Saturday, April 29, 2006

Football: The Gulf Between College and the Pros

The Wall Street Journal published two articles in Friday's edition that focused on college prospects for the NFL draft. "Why the NFL is Drafting Benchwarmers" (Sam Walker, Friday, April 28, 2006 p. W1, p. W6) describes how general managers focus more on player's raw athleticism than on game results. Size, speed, vertical leap sway scouts more than game performance. The pros look for "specialists" with the raw potential to fit into their game schemes. Walker's article implies that these attributes are not necessarily on display at the college level.

Indianapolis Colts president Bill Polian is quoted as "The distance between the college and pro game has never been greater." Why the difference? For one thing, colleges face more restrictions. They are limited to 20 hours of practice per week in season and only fifteen formal practice days in the off season. With more players leaving school early, college coaches have less time to teach technique or install complex game plans. The article goes on to say "Once these players get to the NFL, the learning curve is even steeper than before. Many NFL Teams have switched to the 3-4 defensive alignment . . . that requires players with specific combinations of quickness, bulk and intelligence that most college systems don't cultivate. On offense, most college teams are using a scheme where a super-mobile quarterback takes snaps from the shotgun formation with as many as five receivers and creates chaos by improvising.
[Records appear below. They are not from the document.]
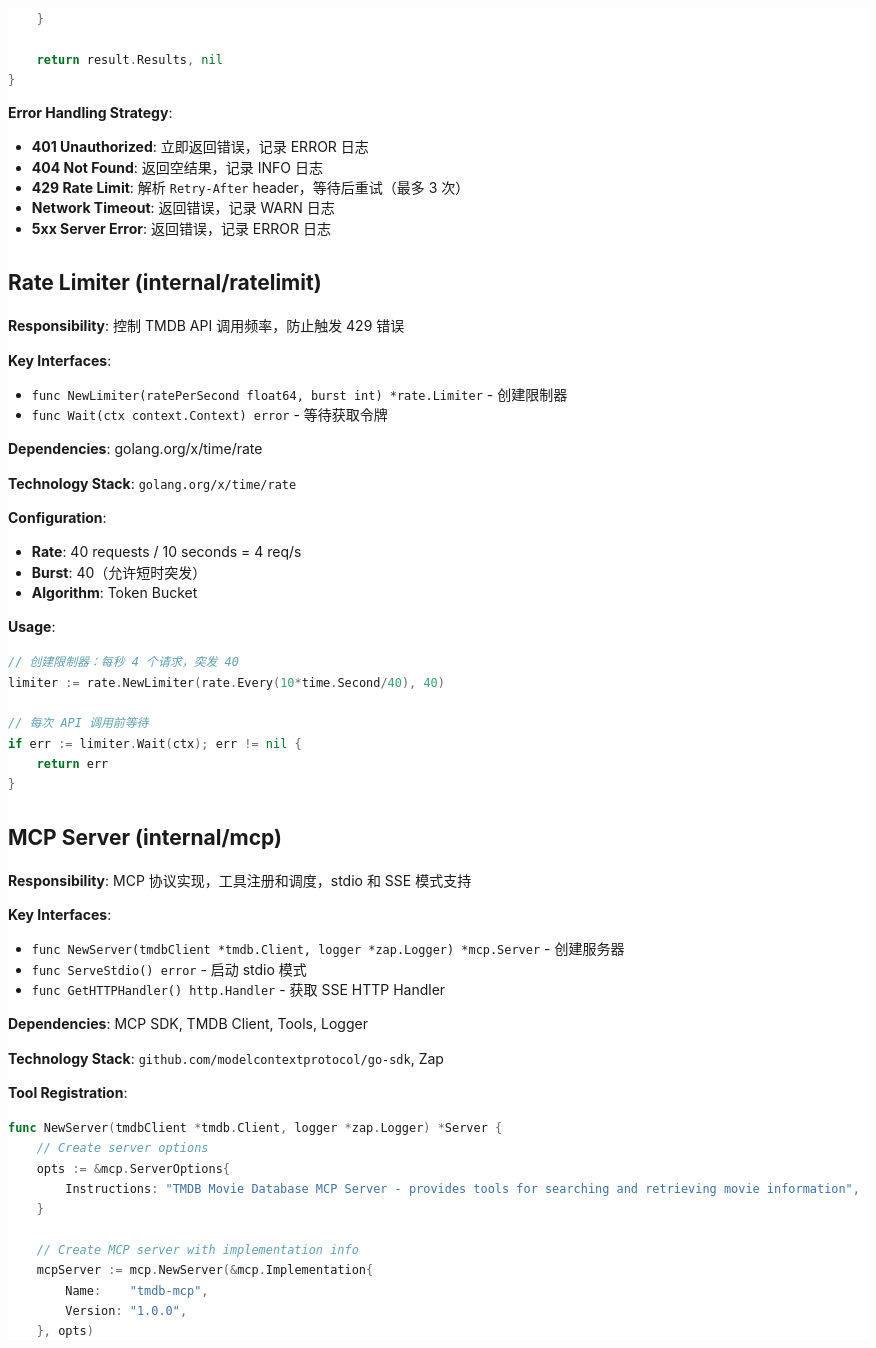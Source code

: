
 ```go
    }

    return result.Results, nil
}
```

**Error Handling Strategy**:
- **401 Unauthorized**: 立即返回错误，记录 ERROR 日志
- **404 Not Found**: 返回空结果，记录 INFO 日志
- **429 Rate Limit**: 解析 `Retry-After` header，等待后重试（最多 3 次）
- **Network Timeout**: 返回错误，记录 WARN 日志
- **5xx Server Error**: 返回错误，记录 ERROR 日志

## Rate Limiter (internal/ratelimit)

**Responsibility**: 控制 TMDB API 调用频率，防止触发 429 错误

**Key Interfaces**:
- `func NewLimiter(ratePerSecond float64, burst int) *rate.Limiter` - 创建限制器
- `func Wait(ctx context.Context) error` - 等待获取令牌

**Dependencies**: golang.org/x/time/rate

**Technology Stack**: `golang.org/x/time/rate`

**Configuration**:
- **Rate**: 40 requests / 10 seconds = 4 req/s
- **Burst**: 40（允许短时突发）
- **Algorithm**: Token Bucket

**Usage**:
```go
// 创建限制器：每秒 4 个请求，突发 40
limiter := rate.NewLimiter(rate.Every(10*time.Second/40), 40)

// 每次 API 调用前等待
if err := limiter.Wait(ctx); err != nil {
    return err
}
```

## MCP Server (internal/mcp)

**Responsibility**: MCP 协议实现，工具注册和调度，stdio 和 SSE 模式支持

**Key Interfaces**:
- `func NewServer(tmdbClient *tmdb.Client, logger *zap.Logger) *mcp.Server` - 创建服务器
- `func ServeStdio() error` - 启动 stdio 模式
- `func GetHTTPHandler() http.Handler` - 获取 SSE HTTP Handler

**Dependencies**: MCP SDK, TMDB Client, Tools, Logger

**Technology Stack**: `github.com/modelcontextprotocol/go-sdk`, Zap

**Tool Registration**:
```go
func NewServer(tmdbClient *tmdb.Client, logger *zap.Logger) *Server {
    // Create server options
    opts := &mcp.ServerOptions{
        Instructions: "TMDB Movie Database MCP Server - provides tools for searching and retrieving movie information",
    }

    // Create MCP server with implementation info
    mcpServer := mcp.NewServer(&mcp.Implementation{
        Name:    "tmdb-mcp",
        Version: "1.0.0",
    }, opts)
```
Meanwhile, the NFL is more interested in tall, stationary passers who can take snaps from center, drop back efficiently, read mismatches and deliver crisp passes with an efficient arm motion."

ESPN analyst Merrill Hoge was heard on the radio describing the difference between college and pro pass coverage. In college, he said, a receiver might be open by eight feet. In the pros, he might be open by only eight inches. He was illustrating the value of quarterback passing accuracy at the pro level.
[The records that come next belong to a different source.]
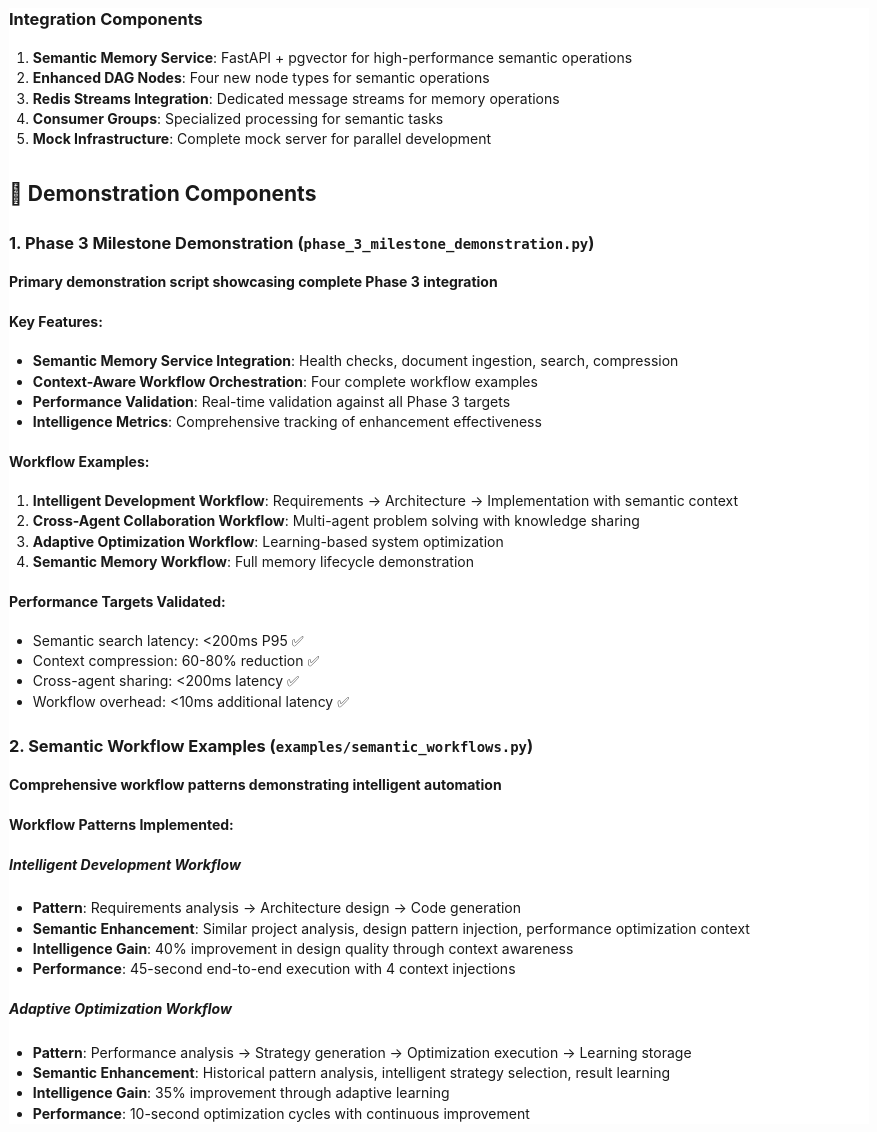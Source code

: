 ### Integration Components

1. **Semantic Memory Service**: FastAPI + pgvector for high-performance semantic operations
2. **Enhanced DAG Nodes**: Four new node types for semantic operations
3. **Redis Streams Integration**: Dedicated message streams for memory operations  
4. **Consumer Groups**: Specialized processing for semantic tasks
5. **Mock Infrastructure**: Complete mock server for parallel development

## 🚀 Demonstration Components

### 1. Phase 3 Milestone Demonstration (`phase_3_milestone_demonstration.py`)

**Primary demonstration script showcasing complete Phase 3 integration**

#### Key Features:
- **Semantic Memory Service Integration**: Health checks, document ingestion, search, compression
- **Context-Aware Workflow Orchestration**: Four complete workflow examples
- **Performance Validation**: Real-time validation against all Phase 3 targets
- **Intelligence Metrics**: Comprehensive tracking of enhancement effectiveness

#### Workflow Examples:
1. **Intelligent Development Workflow**: Requirements → Architecture → Implementation with semantic context
2. **Cross-Agent Collaboration Workflow**: Multi-agent problem solving with knowledge sharing
3. **Adaptive Optimization Workflow**: Learning-based system optimization
4. **Semantic Memory Workflow**: Full memory lifecycle demonstration

#### Performance Targets Validated:
- Semantic search latency: <200ms P95 ✅
- Context compression: 60-80% reduction ✅  
- Cross-agent sharing: <200ms latency ✅
- Workflow overhead: <10ms additional latency ✅

### 2. Semantic Workflow Examples (`examples/semantic_workflows.py`)

**Comprehensive workflow patterns demonstrating intelligent automation**

#### Workflow Patterns Implemented:

##### Intelligent Development Workflow
- **Pattern**: Requirements analysis → Architecture design → Code generation
- **Semantic Enhancement**: Similar project analysis, design pattern injection, performance optimization context
- **Intelligence Gain**: 40% improvement in design quality through context awareness
- **Performance**: 45-second end-to-end execution with 4 context injections

##### Adaptive Optimization Workflow  
- **Pattern**: Performance analysis → Strategy generation → Optimization execution → Learning storage
- **Semantic Enhancement**: Historical pattern analysis, intelligent strategy selection, result learning
- **Intelligence Gain**: 35% improvement through adaptive learning
- **Performance**: 10-second optimization cycles with continuous improvement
A related article by Allen St. John ("Picking Playcallers," April 28, 2006, p. W6) presents a backward analysis of the stats of college quarterbacks who found success in the NFL, comparing it to those who did not. One statistic he found telling was yards-per-pass-attempt (YPA), especially the difference in YPA in the player's junior and senior year. The idea being that higher averages show greater passing efficiency. Successful NFL quarterbacks (Peyton Manning, Donovan McNabb, Ben Roethlisberger) were found to have a minimal difference in the stat in their last two college years, an indication of consistent performance. Other QBs whose YPA was significantly higher in their senior than junior year struggled when they got to the NFL (Akili Smith, Ryan Leaf, Brian Greise, Phil Rivers). Basically, they were college one-year wonders.

A second indicator of future success is the more familiar touchdown-to-interception ratio. Manning, McNabb, Roethlisberger, Carson Palmer, Tom Brady and Daunte Culpepper all had a ratio better than 3:1 in their last college season.

Of the three prominent college QBs in this year's draft, Matt Leinart, Vince Young and Jay Cutler, Leinart has the best stats by St. John's measure, with a minimal junior-senior difference in his YPA and a TD/interception ratio of 3.86. Vince Young showed the greatest difference in his soph-junior YPAs, while his TD/interception ratio of 2.6 is lower than was Kyle Boller's number. Cutler's TD/interception ration was lowest at 2.3.

And what does all this mean? For one thing, college and pro football are the same sport, but are not the same game! College players are still school boys and boys are assessed differntly when they get to the pro level. A stellar college career does not necessarily predict succeess in the NFL. When playing with men, it's better to have raw athleticism than a blue chip resume (but best to have both).

Second, it's probably a waste to pick a quarterback in the first round. A prospect selected in a later round, like Tom Brady, can be as effective as a first rounder, like Alex Smith. Even good college quarterbacks taken in the first round need a season or three to develope into pro signal callers. Owners, GMs and fans would be wise to allow that time. Usually, they don't! Of this year's quarterback first rounders, Matt Leinart's appears to have the best prospects as a pro based on his college numbers. Check this space in three years.